* Source texts of formatted documents:
----------------

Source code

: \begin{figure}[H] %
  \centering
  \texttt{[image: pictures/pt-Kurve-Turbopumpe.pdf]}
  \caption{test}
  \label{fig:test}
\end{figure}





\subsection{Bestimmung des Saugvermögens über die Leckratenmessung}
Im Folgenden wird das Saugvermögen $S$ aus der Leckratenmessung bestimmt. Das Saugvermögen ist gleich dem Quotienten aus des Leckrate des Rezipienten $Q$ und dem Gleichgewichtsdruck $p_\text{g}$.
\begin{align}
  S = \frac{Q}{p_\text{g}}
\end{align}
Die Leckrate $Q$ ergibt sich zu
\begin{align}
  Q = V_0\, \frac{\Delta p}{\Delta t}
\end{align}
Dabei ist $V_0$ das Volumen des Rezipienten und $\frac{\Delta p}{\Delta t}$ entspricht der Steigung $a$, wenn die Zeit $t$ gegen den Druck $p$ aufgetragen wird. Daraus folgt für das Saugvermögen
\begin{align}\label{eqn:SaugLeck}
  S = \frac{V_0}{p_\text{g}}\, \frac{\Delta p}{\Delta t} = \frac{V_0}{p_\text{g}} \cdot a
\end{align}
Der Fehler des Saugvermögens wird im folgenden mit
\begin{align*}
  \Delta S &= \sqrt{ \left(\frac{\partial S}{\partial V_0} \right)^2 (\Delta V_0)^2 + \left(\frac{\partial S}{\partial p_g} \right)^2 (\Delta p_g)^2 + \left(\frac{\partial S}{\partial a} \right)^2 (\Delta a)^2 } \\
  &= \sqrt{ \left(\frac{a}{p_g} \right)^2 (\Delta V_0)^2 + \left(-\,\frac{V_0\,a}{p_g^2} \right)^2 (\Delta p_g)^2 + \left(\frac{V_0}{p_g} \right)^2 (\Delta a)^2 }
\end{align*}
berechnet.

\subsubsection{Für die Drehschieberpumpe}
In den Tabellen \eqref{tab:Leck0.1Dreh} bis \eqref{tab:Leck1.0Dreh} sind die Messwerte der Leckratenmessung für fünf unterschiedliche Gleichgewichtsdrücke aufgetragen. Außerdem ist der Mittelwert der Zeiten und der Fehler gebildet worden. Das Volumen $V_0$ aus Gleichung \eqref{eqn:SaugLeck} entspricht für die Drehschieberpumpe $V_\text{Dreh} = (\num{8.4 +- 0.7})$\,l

----------------

* Prompt:
Nothing should be missing: every line above must be reproduced exactly.

* Completed exercise:
Source code

: \begin{figure}[H] %
  \centering
  \texttt{[image: pictures/pt-Kurve-Turbopumpe.pdf]}
  \caption{test}
  \label{fig:test}
\end{figure}





\subsection{Bestimmung des Saugvermögens über die Leckratenmessung}
Im Folgenden wird das Saugvermögen $S$ aus der Leckratenmessung bestimmt. Das Saugvermögen ist gleich dem Quotienten aus des Leckrate des Rezipienten $Q$ und dem Gleichgewichtsdruck $p_\text{g}$.
\begin{align}
  S = \frac{Q}{p_\text{g}}
\end{align}
Die Leckrate $Q$ ergibt sich zu
\begin{align}
  Q = V_0\, \frac{\Delta p}{\Delta t}
\end{align}
Dabei ist $V_0$ das Volumen des Rezipienten und $\frac{\Delta p}{\Delta t}$ entspricht der Steigung $a$, wenn die Zeit $t$ gegen den Druck $p$ aufgetragen wird. Daraus folgt für das Saugvermögen
\begin{align}\label{eqn:SaugLeck}
  S = \frac{V_0}{p_\text{g}}\, \frac{\Delta p}{\Delta t} = \frac{V_0}{p_\text{g}} \cdot a
\end{align}
Der Fehler des Saugvermögens wird im folgenden mit
\begin{align*}
  \Delta S &= \sqrt{ \left(\frac{\partial S}{\partial V_0} \right)^2 (\Delta V_0)^2 + \left(\frac{\partial S}{\partial p_g} \right)^2 (\Delta p_g)^2 + \left(\frac{\partial S}{\partial a} \right)^2 (\Delta a)^2 } \\
  &= \sqrt{ \left(\frac{a}{p_g} \right)^2 (\Delta V_0)^2 + \left(-\,\frac{V_0\,a}{p_g^2} \right)^2 (\Delta p_g)^2 + \left(\frac{V_0}{p_g} \right)^2 (\Delta a)^2 }
\end{align*}
berechnet.

\subsubsection{Für die Drehschieberpumpe}
In den Tabellen \eqref{tab:Leck0.1Dreh} bis \eqref{tab:Leck1.0Dreh} sind die Messwerte der Leckratenmessung für fünf unterschiedliche Gleichgewichtsdrücke aufgetragen. Außerdem ist der Mittelwert der Zeiten und der Fehler gebildet worden. Das Volumen $V_0$ aus Gleichung \eqref{eqn:SaugLeck} entspricht für die Drehschieberpumpe $V_\text{Dreh} = (\num{8.4 +- 0.7})$\,l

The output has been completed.